Quien puede negar que un destino es "un conjunto de sensaciones, de vivencias, de experiencias, de momentos, de segundos, que quedan en nosotros grabadas para siempre como un lugar del que recordamos hasta el punto de hacernos escapar una sonrisa, una lágrima, o un escalofrío": eso es un destino.

Podemos estar años y años intentando hacer ciencia de un destino, de sus estacionalidad, e incluso transformar como medibles, todas aquellas variables que nos ayuden a comprender sus movimientos, afluencias y picos.

Las pernoctaciones, las estadísticas de ocupación y visitantes, podemos compararlas, podemos hacer benchmarking, podemos intentar aplicar las mayores técnicas jamás utilizadas en medición de estacionalidad turística. Podremos hacer "case studies" de estrategias de éxito de otros muchos lugares, de acciones estratégicas, de oferta complementaria única, pero nunca podremos parecernos a otros destinos a la hora de desestacionalizarnos.

Un destino siempre será las sonrisas de los turistas que pasaron por ahí, un cruce de miradas entre dos personas que se han encontrado y conocido allí, una sensación única al disfrutar de una comida al lado del mar o en plena montaña; siempre tendremos que valorar, que nuestros destinos dependen de los seres humanos, y los seres humanos estamos definidos por unas características no medibles: el amor, el deseo, las expectativas, el valor que damos a variables si medibles como un hotel, la atención de un recepcionista, la calidad de una comida, las vistas de un atardecer sin o con grandes carteles de publicidad haciendo que ese sitio sea paradisíaco o cero sostenible.

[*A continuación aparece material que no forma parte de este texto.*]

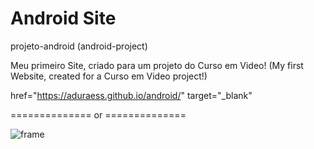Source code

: # Android Site

projeto-android (android-project)

Meu primeiro Site, criado para um projeto do Curso em Video!
(My first Website, created for a Curso em Video project!)

href="https://aduraess.github.io/android/" target="_blank"

============== or ==============

![frame](https://user-images.githubusercontent.com/123975189/233684822-51fe6b55-fef4-44d0-a03d-bfb73b3a760a.png)

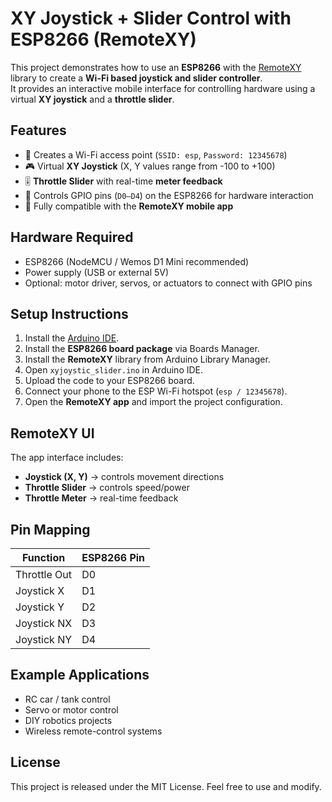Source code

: # XY Joystick + Slider Control with ESP8266 (RemoteXY)

This project demonstrates how to use an **ESP8266** with the [RemoteXY](https://remotexy.com/) library to create a **Wi-Fi based joystick and slider controller**.  
It provides an interactive mobile interface for controlling hardware using a virtual **XY joystick** and a **throttle slider**.

## Features
- 📡 Creates a Wi-Fi access point (`SSID: esp`, `Password: 12345678`)  
- 🎮 Virtual **XY Joystick** (X, Y values range from -100 to +100)  
- 🎚️ **Throttle Slider** with real-time **meter feedback**  
- 🔌 Controls GPIO pins (`D0–D4`) on the ESP8266 for hardware interaction  
- 📱 Fully compatible with the **RemoteXY mobile app**  

## Hardware Required
- ESP8266 (NodeMCU / Wemos D1 Mini recommended)  
- Power supply (USB or external 5V)  
- Optional: motor driver, servos, or actuators to connect with GPIO pins  

## Setup Instructions
1. Install the [Arduino IDE](https://www.arduino.cc/en/software).  
2. Install the **ESP8266 board package** via Boards Manager.  
3. Install the **RemoteXY** library from Arduino Library Manager.  
4. Open `xyjoystic_slider.ino` in Arduino IDE.  
5. Upload the code to your ESP8266 board.  
6. Connect your phone to the ESP Wi-Fi hotspot (`esp / 12345678`).  
7. Open the **RemoteXY app** and import the project configuration.  

## RemoteXY UI
The app interface includes:
- **Joystick (X, Y)** → controls movement directions  
- **Throttle Slider** → controls speed/power  
- **Throttle Meter** → real-time feedback  

## Pin Mapping
| Function       | ESP8266 Pin |
|----------------|-------------|
| Throttle Out   | D0          |
| Joystick X     | D1          |
| Joystick Y     | D2          |
| Joystick NX    | D3          |
| Joystick NY    | D4          |

## Example Applications
- RC car / tank control  
- Servo or motor control  
- DIY robotics projects  
- Wireless remote-control systems  

## License
This project is released under the MIT License. Feel free to use and modify.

El turista siempre podrá cambiar de decisión en un momento determinado, en el último momento, al entrar en la agencia de viajes cuando se encuentre con alguien y le diga, no, no, ves a este otro sitio, por diversos motivos, seamos realistas, porque ahí se liga mas, porque te va a encantar sus paellas, porque tiene mejores playas en esta época, porque tiene un castillo maravilloso mejor que donde queríais ir, porque hace un festival de música que os va a encantar..., cuando nuestro turista tenga claro que irá con su familia, amigos, novio, novia a ese lugar en el que quieren compartir ese recuerdo de un verano anterior, de otro momento vivido, de una sonrisa cómplice, todo puede cambiar en un segundo y siempre se nos escapará la medición de esos factores.

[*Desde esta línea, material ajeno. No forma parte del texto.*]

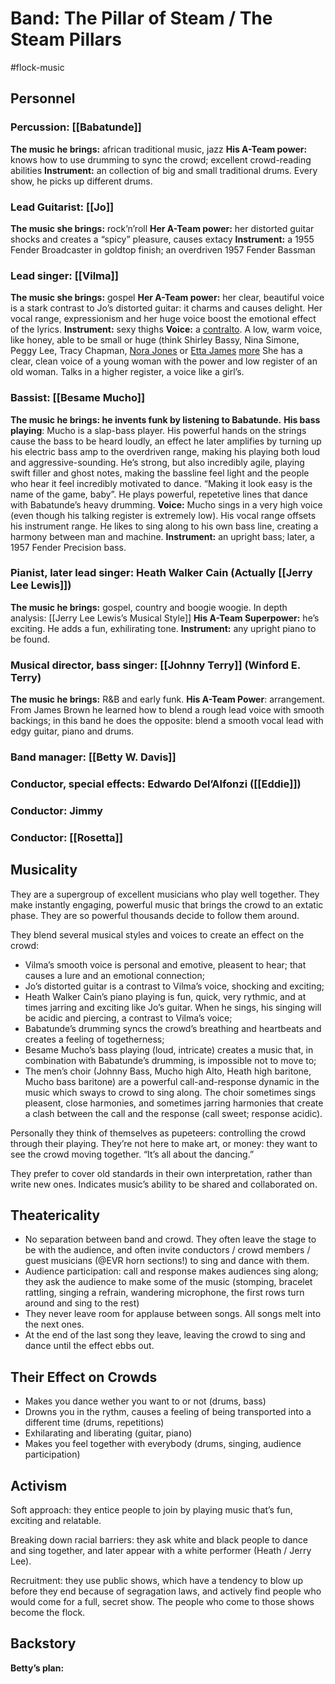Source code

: # Band: The Pillar of Steam / The Steam Pillars 
#flock-music

## Personnel
### Percussion: [[Babatunde]]
**The music he brings:** african traditional music, jazz 
**His A-Team power:** knows how to use drumming to sync the crowd; excellent crowd-reading abilities 
**Instrument:** an collection of big and small traditional drums. Every show, he picks up different drums. 
### Lead Guitarist: [[Jo]]
**The music she brings:** rock’n’roll
**Her A-Team power:** her distorted guitar shocks and creates a “spicy” pleasure, causes extacy 
**Instrument:** a 1955 Fender Broadcaster in goldtop finish; an overdriven 1957 Fender Bassman
### Lead singer: [[Vilma]]
**The music she brings:** gospel
**Her A-Team power:** her clear, beautiful voice is a stark contrast to Jo’s distorted guitar: it charms and causes delight. Her vocal range, expressionism and her huge voice boost the emotional effect of the lyrics. 
**Instrument:** sexy thighs 
**Voice:** a [contralto](https://youtu.be/EeoHO8uHi1A?si=YCm4Cq3Xk6RfADIn). A low, warm voice, like honey, able to be small or huge (think Shirley Bassy, Nina Simone, Peggy Lee, Tracy Chapman, [Nora Jones](https://youtu.be/2HhvrO2umu0?si=rlG9Q2Cbg1K8UdbY) or  [Etta James](https://youtu.be/uZt1xKtPbUQ?si=EA9D8ank1vPrLJ6x) [more](https://youtu.be/YPwI9ig5W24?si=e36PNO3_sI_My80X) She has a clear, clean voice of a young woman with the power and low register of an old woman. Talks in a higher register, a voice like a girl’s. 
### Bassist: [[Besame Mucho]]
**The music he brings: he invents funk by listening to Babatunde.**
**His bass playing**: Mucho is a slap-bass player. His powerful hands on the strings cause the bass to be heard loudly, an effect he later amplifies by turning up his electric bass amp to the overdriven range, making his playing both loud and aggressive-sounding. He’s strong, but also incredibly agile, playing swift filler and ghost notes, making the bassline feel light and the people who hear it feel incredibly motivated to dance. “Making it look easy is the name of the game, baby”. He plays powerful, repetetive lines that dance with Babatunde’s heavy drumming. 
**Voice:** Mucho sings in a very high voice (even though his talking register is extremely low). His vocal range offsets his instrument range. He likes to sing along to his own bass line, creating a harmony between man and machine. 
**Instrument:** an upright bass; later, a 1957 Fender Precision bass. 
### Pianist, later lead singer: Heath Walker Cain (Actually [[Jerry Lee Lewis]])
**The music he brings:** gospel, country and boogie woogie. In depth analysis: [[Jerry Lee Lewis’s Musical Style]]
**His A-Team Superpower:** he’s exciting. He adds a fun, exhilirating tone. 
**Instrument:** any upright piano to be found. 
### Musical director, bass singer: [[Johnny Terry]] (Winford E. Terry)
**The music he brings:** R&B and early funk. 
**His A-Team Power**: arrangement. From James Brown he learned how to blend a rough lead voice with smooth backings; in this band he does the opposite: blend a smooth vocal lead with edgy guitar, piano and drums. 
### Band manager: [[Betty W. Davis]]
### Conductor, special effects: Edwardo Del’Alfonzi ([[Eddie]])
### Conductor: Jimmy 
### Conductor: [[Rosetta]] 
## Musicality
They are a supergroup of excellent musicians who play well together. They make instantly engaging, powerful music that brings the crowd to an extatic phase. They are so powerful thousands decide to follow them around. 

They blend several musical styles and voices to create an effect on the crowd:
- Vilma’s smooth voice is personal and emotive, pleasent to hear; that causes a lure and an emotional connection; 
- Jo’s distorted guitar is a contrast to Vilma’s voice, shocking and exciting; 
- Heath Walker Cain’s piano playing is fun, quick, very rythmic, and at times jarring and exciting like Jo’s guitar. When he sings, his singing will be acidic and piercing, a contrast to Vilma’s voice;
- Babatunde’s drumming syncs the crowd’s breathing and heartbeats and creates a feeling of togetherness;
- Besame Mucho’s bass playing (loud, intricate) creates a music that, in combination with Babatunde’s drumming, is impossible not to move to;
- The men’s choir (Johnny Bass, Mucho high Alto, Heath high baritone, Mucho bass baritone) are a powerful call-and-response dynamic in the music which sways to crowd to sing along. The choir sometimes sings pleasent, close harmonies, and sometimes jarring harmonies that create a clash between the call and the response (call sweet; response acidic). 

Personally they think of themselves as pupeteers: controlling the crowd through their playing. They’re not here to make art, or money: they want to see the crowd moving together. “It’s all about the dancing.”

They prefer to cover old standards in their own interpretation, rather than write new ones. Indicates music’s ability to be shared and collaborated on. 

## Theatericality 
- No separation between band and crowd. They often leave the stage to be with the audience, and often invite conductors / crowd members / guest musicians (@EVR horn sections!) to sing and dance with them. 
- Audience participation: call and response makes audiences sing along; they ask the audience to make some of the music (stomping, bracelet rattling, singing a refrain, wandering microphone, the first rows turn around and sing to the rest)
- They never leave room for applause between songs. All songs melt into the next ones. 
- At the end of the last song they leave, leaving the crowd to sing and dance until the effect ebbs out. 
## Their Effect on Crowds
- Makes you dance wether you want to or not (drums, bass)
- Drowns you in the rythm, causes a feeling of being transported into a different time (drums, repetitions)
- Exhilarating and liberating (guitar, piano) 
- Makes you feel together with everybody (drums, singing, audience participation)
## Activism
Soft approach: they entice people to join by playing music that’s fun, exciting and relatable. 

Breaking down racial barriers: they ask white and black people to dance and sing together, and later appear with a white performer (Heath / Jerry Lee). 

Recruitment: they use public shows, which have a tendency to blow up before they end because of segragation laws, and actively find people who would come for a full, secret show. The people who come to those shows become the flock. 
## Backstory
**Betty’s plan:**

Profesionalicemos, midamos y analicemos todo lo que esté en nuestra mano, estadísticas, pernoctaciones, visitas, estrategias, tenemos herramientas por las que hubiéramos dado todo hace muchos años, gracias a los profesionales de este sector, etc, ... pero jamás olvidemos que hay factores no medibles ni analizables: las decisiones, los deseos, las motivaciones y las expectativas de nuestros turistas, únicamente podemos trabajar en un sentido, y no es otro que en recordarles a nuestros turistas y visitantes lo que vivieron, soñaron, rieron y lloraron y las sensaciones que hacen recordar nuestro destino, ofreciéndole oportunidades interesantes de revivirlo, de una manera inteligente, trabajando nuestra oferta complementaria.

Estamos de acuerdo en trabajar la calidad de esa oferta mediante el benchmarking, pero lo que hace nuestro vecino o competidor, son otras sensaciones, otras vivencias, nunca será lo mismo, trabajemos en ser profesionales, pero también en todo aquello que nos hace únicos y nos hizo únicos para nuestros turistas y visitantes, en recordar la esencia de nuestro destino a lo largo de todo el año, haciendo que esos instantes vividos, esas senaciones, esas sonrisas, esas lágrimas, esas imágenes grabadas en nuestras retinas y cómo no, en nuestras cintas de video, es decir, todo eso vivido que algún día queremos volver a vivir, lo sea en épocas no estacionales, todo el año, trabajando en lo que somos como destino, trabajando en sus emociones y sus recuerdos.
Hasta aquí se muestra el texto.